To those stuck in the dark, satanic newspaper/estate agents/Widget Company Compliance Department offices, this probably means that I am already living the dream.
To those who Work In An Office, working from home is a nirvana-like situation where you arise in daylight, enjoy a leisurely breakfast, pop off to pilates, return home at 10am and only then settle down to produce that which you are paid for.
You knock off at noon for a spot of lunch and Jeremy Vine before gliding out of the door to purchase a few nice things at Sainsbury’s before arriving home to pick up/greet your children from school and enjoy quality time with the old man before... well, you get the picture.
The office-bound fondly waffle on about how their home-working counterparts can ‘go outside in the sunshine’ and ‘work later’. They claim you can flob about in your jimjams all day and ‘no one will know’, and how you must save ‘all that money’ by not having to drive to an office and lunch on ruinously expensive sarnies.
Pfffff! Here’s what working even part-time from home actually entails… Instead of spending the weekends cavorting with your little ones, or even your teenage ones, you are always, always hammering away to meet a deadline.
The only exception to this is when it’s freezing cold and raining outside, when you can guarantee there will be nothing that needs completing. Because you spent all the sunny time completing it.
Working from home guarantees you will be eyed up as a possible recruit to any and every enterprise in your village which needs a volunteer or new member for its committee. Which basically means all of them.
You’ll be approached – much the same way a viper approaches a baby mouse – by the ladies of the village who have marked you out as suitable prey because your car is occasionally parked on the driveway between the hours of 8am-7pm.
Lunch, as all stay-at-homers will already know, consists of a dismal trawl through a fridge that has been relieved of anything remotely edible by the Teenage Sons, so you are reduced to microwaving a baked potato and plonking on top the only thing left in the fridge, which will be a rancid piece of Emmental and some chilli jam. (What is it with chilli jam? I’ve got three jars of the stuff and no clue as to how it got there or who gave it to me.)
My working day at home begins at 6am if I am lucky and 5am if I am not and then it’s three solid hours of chores because I am the At Home one.
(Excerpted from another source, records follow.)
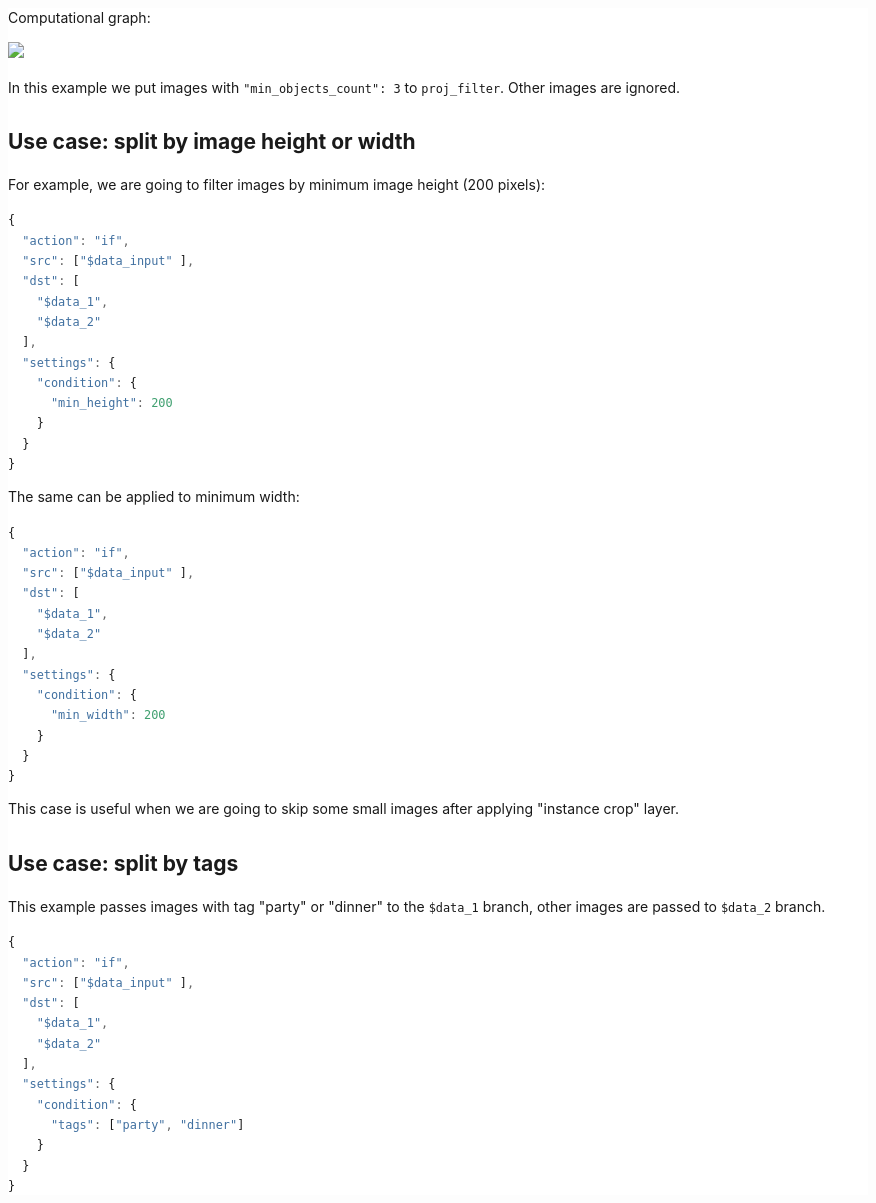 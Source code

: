 Computational graph:

![](../../../.gitbook/assets/if_004.png)

In this example we put images with `"min_objects_count": 3` to `proj_filter`. Other images are ignored.

## Use case: split by image height or width

For example, we are going to filter images by minimum image height \(200 pixels\):

```javascript
{
  "action": "if",
  "src": ["$data_input" ],
  "dst": [
    "$data_1",
    "$data_2"
  ],
  "settings": {
    "condition": {
      "min_height": 200
    }
  }
}
```

The same can be applied to minimum width:

```javascript
{
  "action": "if",
  "src": ["$data_input" ],
  "dst": [
    "$data_1",
    "$data_2"
  ],
  "settings": {
    "condition": {
      "min_width": 200
    }
  }
}
```

This case is useful when we are going to skip some small images after applying "instance crop" layer.

## Use case: split by tags

This example passes images with tag "party" or "dinner" to the `$data_1` branch, other images are passed to `$data_2` branch.

```javascript
{
  "action": "if",
  "src": ["$data_input" ],
  "dst": [
    "$data_1",
    "$data_2"
  ],
  "settings": {
    "condition": {
      "tags": ["party", "dinner"]
    }
  }
}
``` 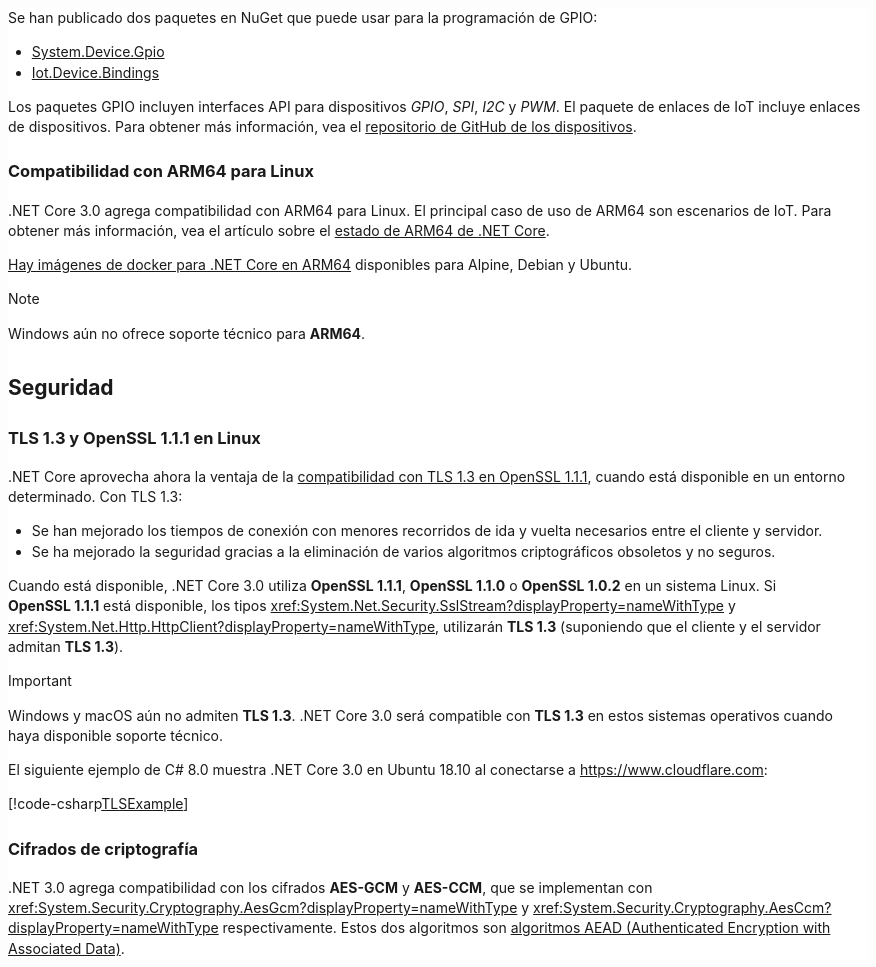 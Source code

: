 Se han publicado dos paquetes en NuGet que puede usar para la programación de GPIO:

- [System.Device.Gpio](https://www.nuget.org/packages/System.Device.Gpio)
- [Iot.Device.Bindings](https://www.nuget.org/packages/Iot.Device.Bindings)

Los paquetes GPIO incluyen interfaces API para dispositivos *GPIO*, *SPI*, *I2C* y *PWM*. El paquete de enlaces de IoT incluye enlaces de dispositivos. Para obtener más información, vea el [repositorio de GitHub de los dispositivos](https://github.com/dotnet/iot/blob/master/src/devices/).

### <a name="arm64-linux-support"></a>Compatibilidad con ARM64 para Linux

.NET Core 3.0 agrega compatibilidad con ARM64 para Linux. El principal caso de uso de ARM64 son escenarios de IoT. Para obtener más información, vea el artículo sobre el [estado de ARM64 de .NET Core](https://github.com/dotnet/announcements/issues/82).

[Hay imágenes de docker para .NET Core en ARM64](https://hub.docker.com/r/microsoft/dotnet/) disponibles para Alpine, Debian y Ubuntu.

> [!NOTE]
> Windows aún no ofrece soporte técnico para **ARM64**.

## <a name="security"></a>Seguridad

### <a name="tls-13--openssl-111-on-linux"></a>TLS 1.3 y OpenSSL 1.1.1 en Linux

.NET Core aprovecha ahora la ventaja de la [compatibilidad con TLS 1.3 en OpenSSL 1.1.1](https://www.openssl.org/blog/blog/2018/09/11/release111/), cuando está disponible en un entorno determinado. Con TLS 1.3:

- Se han mejorado los tiempos de conexión con menores recorridos de ida y vuelta necesarios entre el cliente y servidor.
- Se ha mejorado la seguridad gracias a la eliminación de varios algoritmos criptográficos obsoletos y no seguros.

Cuando está disponible, .NET Core 3.0 utiliza **OpenSSL 1.1.1**, **OpenSSL 1.1.0** o **OpenSSL 1.0.2** en un sistema Linux. Si **OpenSSL 1.1.1** está disponible, los tipos <xref:System.Net.Security.SslStream?displayProperty=nameWithType> y <xref:System.Net.Http.HttpClient?displayProperty=nameWithType>, utilizarán **TLS 1.3** (suponiendo que el cliente y el servidor admitan **TLS 1.3**).

> [!IMPORTANT]
> Windows y macOS aún no admiten **TLS 1.3**. .NET Core 3.0 será compatible con **TLS 1.3** en estos sistemas operativos cuando haya disponible soporte técnico.

El siguiente ejemplo de C# 8.0 muestra .NET Core 3.0 en Ubuntu 18.10 al conectarse a <https://www.cloudflare.com>:

[!code-csharp[TLSExample](./snippets/dotnet-core-3-0/csharp/TLS.cs#TLS)]

### <a name="cryptography-ciphers"></a>Cifrados de criptografía

.NET 3.0 agrega compatibilidad con los cifrados **AES-GCM** y **AES-CCM**, que se implementan con <xref:System.Security.Cryptography.AesGcm?displayProperty=nameWithType> y <xref:System.Security.Cryptography.AesCcm?displayProperty=nameWithType> respectivamente. Estos dos algoritmos son [algoritmos AEAD (Authenticated Encryption with Associated Data)](https://en.wikipedia.org/wiki/Authenticated_encryption).
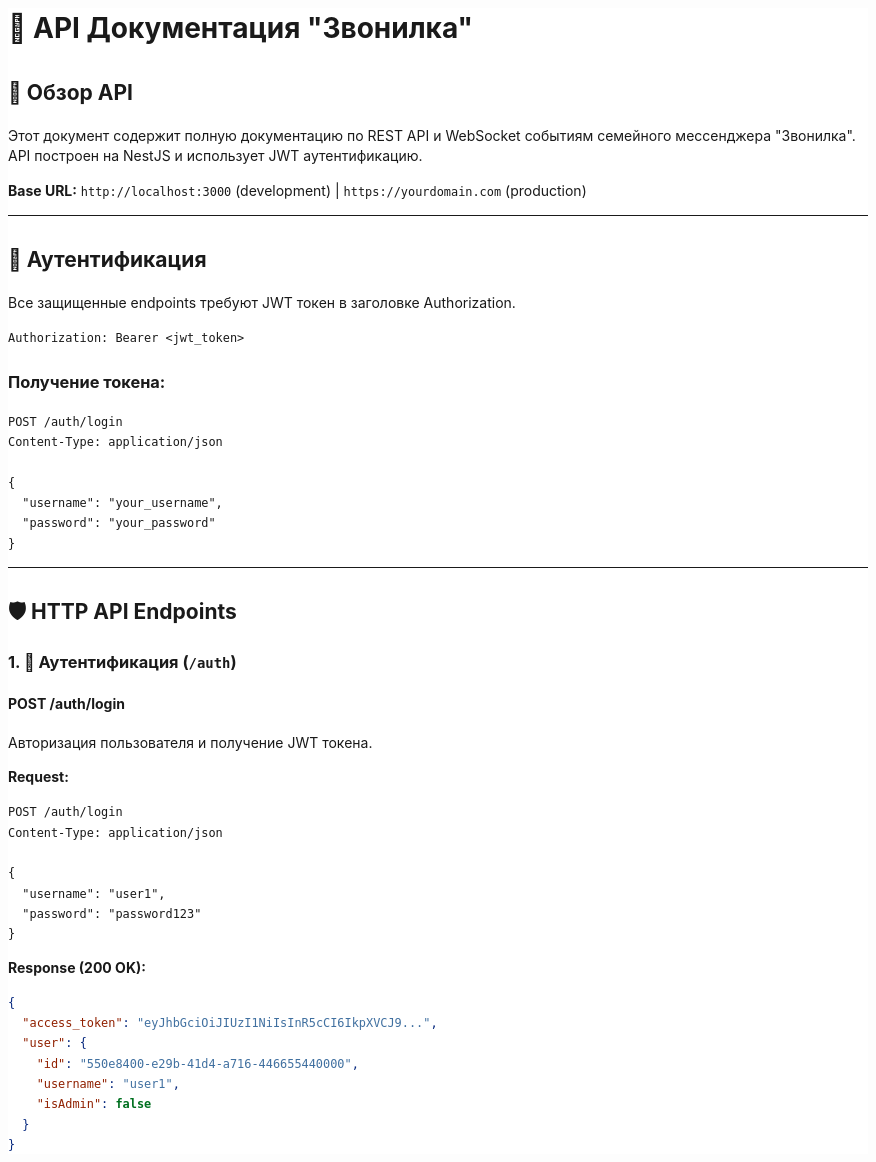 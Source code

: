 # 📡 API Документация "Звонилка"

## 📖 Обзор API

Этот документ содержит полную документацию по REST API и WebSocket событиям семейного мессенджера "Звонилка". API построен на NestJS и использует JWT аутентификацию.

**Base URL:** `http://localhost:3000` (development) | `https://yourdomain.com` (production)

---

## 🔐 **Аутентификация**

Все защищенные endpoints требуют JWT токен в заголовке Authorization.

```http
Authorization: Bearer <jwt_token>
```

### **Получение токена:**
```http
POST /auth/login
Content-Type: application/json

{
  "username": "your_username",
  "password": "your_password"
}
```

---

## 🛡️ **HTTP API Endpoints**

### **1. 🔐 Аутентификация (`/auth`)**

#### **POST /auth/login**
Авторизация пользователя и получение JWT токена.

**Request:**
```http
POST /auth/login
Content-Type: application/json

{
  "username": "user1",
  "password": "password123"
}
```

**Response (200 OK):**
```json
{
  "access_token": "eyJhbGciOiJIUzI1NiIsInR5cCI6IkpXVCJ9...",
  "user": {
    "id": "550e8400-e29b-41d4-a716-446655440000",
    "username": "user1",
    "isAdmin": false
  }
}
```
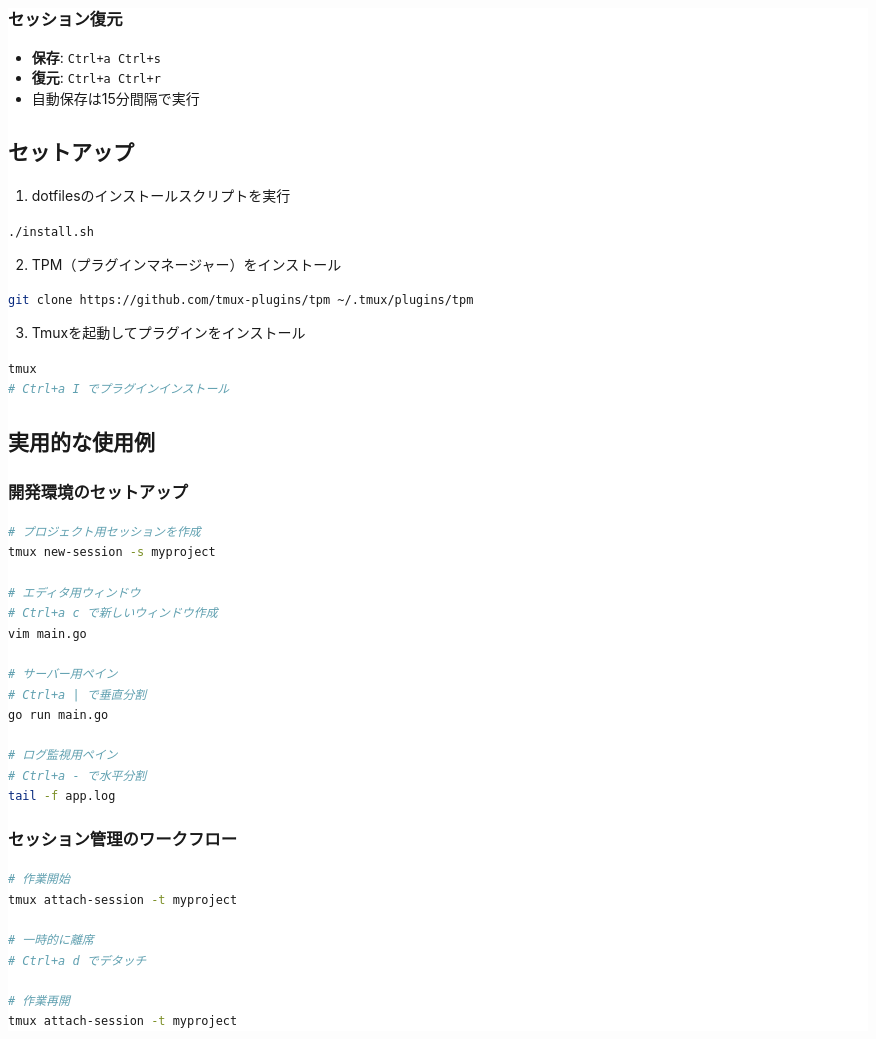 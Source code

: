 ### セッション復元
- **保存**: `Ctrl+a Ctrl+s`
- **復元**: `Ctrl+a Ctrl+r`
- 自動保存は15分間隔で実行

## セットアップ

1. dotfilesのインストールスクリプトを実行
```bash
./install.sh
```

2. TPM（プラグインマネージャー）をインストール
```bash
git clone https://github.com/tmux-plugins/tpm ~/.tmux/plugins/tpm
```

3. Tmuxを起動してプラグインをインストール
```bash
tmux
# Ctrl+a I でプラグインインストール
```

## 実用的な使用例

### 開発環境のセットアップ
```bash
# プロジェクト用セッションを作成
tmux new-session -s myproject

# エディタ用ウィンドウ
# Ctrl+a c で新しいウィンドウ作成
vim main.go

# サーバー用ペイン
# Ctrl+a | で垂直分割
go run main.go

# ログ監視用ペイン
# Ctrl+a - で水平分割
tail -f app.log
```

### セッション管理のワークフロー
```bash
# 作業開始
tmux attach-session -t myproject

# 一時的に離席
# Ctrl+a d でデタッチ

# 作業再開
tmux attach-session -t myproject
```
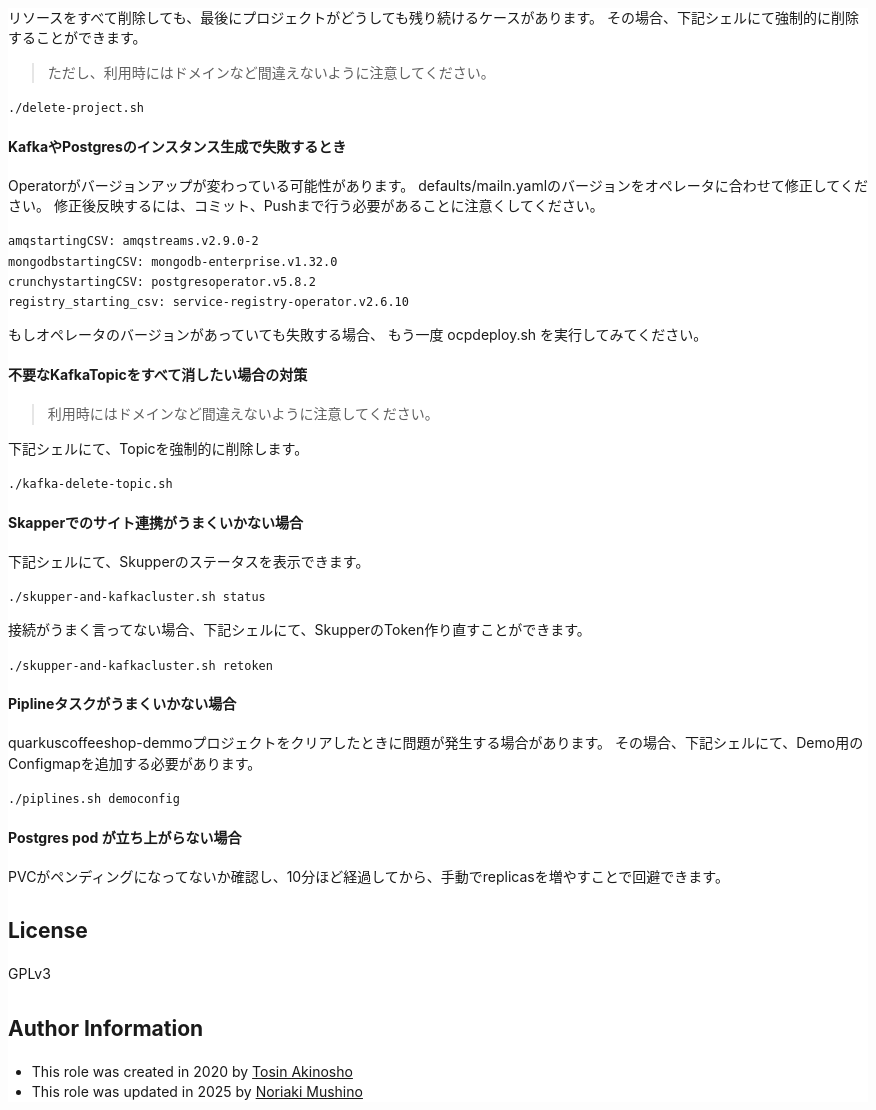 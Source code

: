 リソースをすべて削除しても、最後にプロジェクトがどうしても残り続けるケースがあります。
その場合、下記シェルにて強制的に削除することができます。
> ただし、利用時にはドメインなど間違えないように注意してください。

```
./delete-project.sh
```

#### KafkaやPostgresのインスタンス生成で失敗するとき

Operatorがバージョンアップが変わっている可能性があります。
defaults/mailn.yamlのバージョンをオペレータに合わせて修正してください。
修正後反映するには、コミット、Pushまで行う必要があることに注意くしてください。

```
amqstartingCSV: amqstreams.v2.9.0-2
mongodbstartingCSV: mongodb-enterprise.v1.32.0
crunchystartingCSV: postgresoperator.v5.8.2
registry_starting_csv: service-registry-operator.v2.6.10
```

もしオペレータのバージョンがあっていても失敗する場合、
もう一度 ocpdeploy.sh を実行してみてください。

#### 不要なKafkaTopicをすべて消したい場合の対策
> 利用時にはドメインなど間違えないように注意してください。

下記シェルにて、Topicを強制的に削除します。

```
./kafka-delete-topic.sh
```
#### Skapperでのサイト連携がうまくいかない場合

下記シェルにて、Skupperのステータスを表示できます。
```
./skupper-and-kafkacluster.sh status
```

接続がうまく言ってない場合、下記シェルにて、SkupperのToken作り直すことができます。
```
./skupper-and-kafkacluster.sh retoken
```

#### Piplineタスクがうまくいかない場合

quarkuscoffeeshop-demmoプロジェクトをクリアしたときに問題が発生する場合があります。
その場合、下記シェルにて、Demo用のConfigmapを追加する必要があります。

```
./piplines.sh democonfig
```

#### Postgres pod が立ち上がらない場合

PVCがペンディングになってないか確認し、10分ほど経過してから、手動でreplicasを増やすことで回避できます。

License
-------
GPLv3

Author Information
------------------
* This role was created in 2020 by [Tosin Akinosho](https://github.com/tosin2013)
* This role was updated in 2025 by [Noriaki Mushino](https://github.com/nmushino) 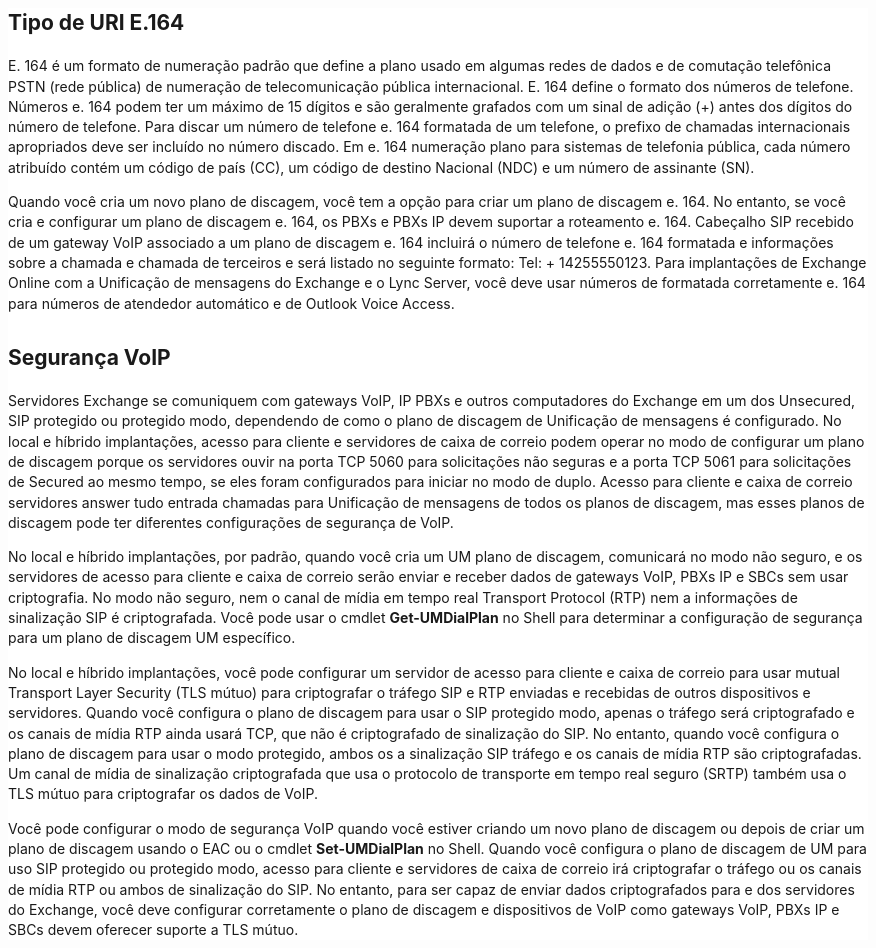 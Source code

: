 ## Tipo de URI E.164

E. 164 é um formato de numeração padrão que define a plano usado em algumas redes de dados e de comutação telefônica PSTN (rede pública) de numeração de telecomunicação pública internacional. E. 164 define o formato dos números de telefone. Números e. 164 podem ter um máximo de 15 dígitos e são geralmente grafados com um sinal de adição (+) antes dos dígitos do número de telefone. Para discar um número de telefone e. 164 formatada de um telefone, o prefixo de chamadas internacionais apropriados deve ser incluído no número discado. Em e. 164 numeração plano para sistemas de telefonia pública, cada número atribuído contém um código de país (CC), um código de destino Nacional (NDC) e um número de assinante (SN).

Quando você cria um novo plano de discagem, você tem a opção para criar um plano de discagem e. 164. No entanto, se você cria e configurar um plano de discagem e. 164, os PBXs e PBXs IP devem suportar a roteamento e. 164. Cabeçalho SIP recebido de um gateway VoIP associado a um plano de discagem e. 164 incluirá o número de telefone e. 164 formatada e informações sobre a chamada e chamada de terceiros e será listado no seguinte formato: Tel: + 14255550123. Para implantações de Exchange Online com a Unificação de mensagens do Exchange e o Lync Server, você deve usar números de formatada corretamente e. 164 para números de atendedor automático e de Outlook Voice Access.

## Segurança VoIP

Servidores Exchange se comuniquem com gateways VoIP, IP PBXs e outros computadores do Exchange em um dos Unsecured, SIP protegido ou protegido modo, dependendo de como o plano de discagem de Unificação de mensagens é configurado. No local e híbrido implantações, acesso para cliente e servidores de caixa de correio podem operar no modo de configurar um plano de discagem porque os servidores ouvir na porta TCP 5060 para solicitações não seguras e a porta TCP 5061 para solicitações de Secured ao mesmo tempo, se eles foram configurados para iniciar no modo de duplo. Acesso para cliente e caixa de correio servidores answer tudo entrada chamadas para Unificação de mensagens de todos os planos de discagem, mas esses planos de discagem pode ter diferentes configurações de segurança de VoIP.

No local e híbrido implantações, por padrão, quando você cria um UM plano de discagem, comunicará no modo não seguro, e os servidores de acesso para cliente e caixa de correio serão enviar e receber dados de gateways VoIP, PBXs IP e SBCs sem usar criptografia. No modo não seguro, nem o canal de mídia em tempo real Transport Protocol (RTP) nem a informações de sinalização SIP é criptografada. Você pode usar o cmdlet **Get-UMDialPlan** no Shell para determinar a configuração de segurança para um plano de discagem UM específico.

No local e híbrido implantações, você pode configurar um servidor de acesso para cliente e caixa de correio para usar mutual Transport Layer Security (TLS mútuo) para criptografar o tráfego SIP e RTP enviadas e recebidas de outros dispositivos e servidores. Quando você configura o plano de discagem para usar o SIP protegido modo, apenas o tráfego será criptografado e os canais de mídia RTP ainda usará TCP, que não é criptografado de sinalização do SIP. No entanto, quando você configura o plano de discagem para usar o modo protegido, ambos os a sinalização SIP tráfego e os canais de mídia RTP são criptografadas. Um canal de mídia de sinalização criptografada que usa o protocolo de transporte em tempo real seguro (SRTP) também usa o TLS mútuo para criptografar os dados de VoIP.

Você pode configurar o modo de segurança VoIP quando você estiver criando um novo plano de discagem ou depois de criar um plano de discagem usando o EAC ou o cmdlet **Set-UMDialPlan** no Shell. Quando você configura o plano de discagem de UM para uso SIP protegido ou protegido modo, acesso para cliente e servidores de caixa de correio irá criptografar o tráfego ou os canais de mídia RTP ou ambos de sinalização do SIP. No entanto, para ser capaz de enviar dados criptografados para e dos servidores do Exchange, você deve configurar corretamente o plano de discagem e dispositivos de VoIP como gateways VoIP, PBXs IP e SBCs devem oferecer suporte a TLS mútuo.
By 8.30am I will be sitting at my desk. But not for long.
The rest of the day will be spent crashing down the stairs to sign for various Amazon parcels ordered by the children/the neighbour/the neighbour’s children, rescuing baby blackbirds from the ever-open jaws of the Enormous Ginger Cat (the sound of infuriated mother blackbirds is so mind-messing that I’m surprised the US Army don’t use it instead of waterboarding), or haring dementedly to the washing line to bring in the laundry as the gathering storm threatens to soak the lot.
Yes, you may save on petrol but you lose on heating, the bills for which are spinechilling. You also don’t have the IT support man just a screech away – he’s on the end of a very expensive telephone line – and you get so lonely you end up talking to your cat.
The only real plus is that you can stare into the middle distance if you so wish, at the daisies dancing in the field, the ponies in the paddock and daydream about winning the lottery. Failing that you can always hope that the next time the Village Ladies or the Jehovah’s Witnesses advance up your driveway, they trip over the Enormous Ginger Cat...
• Further to my rant about water companies the other week, and their ridiculous hosepipe ban, I recently visited the Middle Eastern country of Jordan, which looks drier than a lizard’s leg. I saw men washing their cars. With hosepipes. I saw women watering their olive trees. With hosepipes. I had a bath in my hotel every night and not one warning was there about lack of the wet stuff. We returned to England during a rainstorm which barely abated for three days. If the water company bosses are finding it difficult, may I suggest they consult Jordan’s leader, King Abdullah, and ask him for a few tips on how to manage their affairs?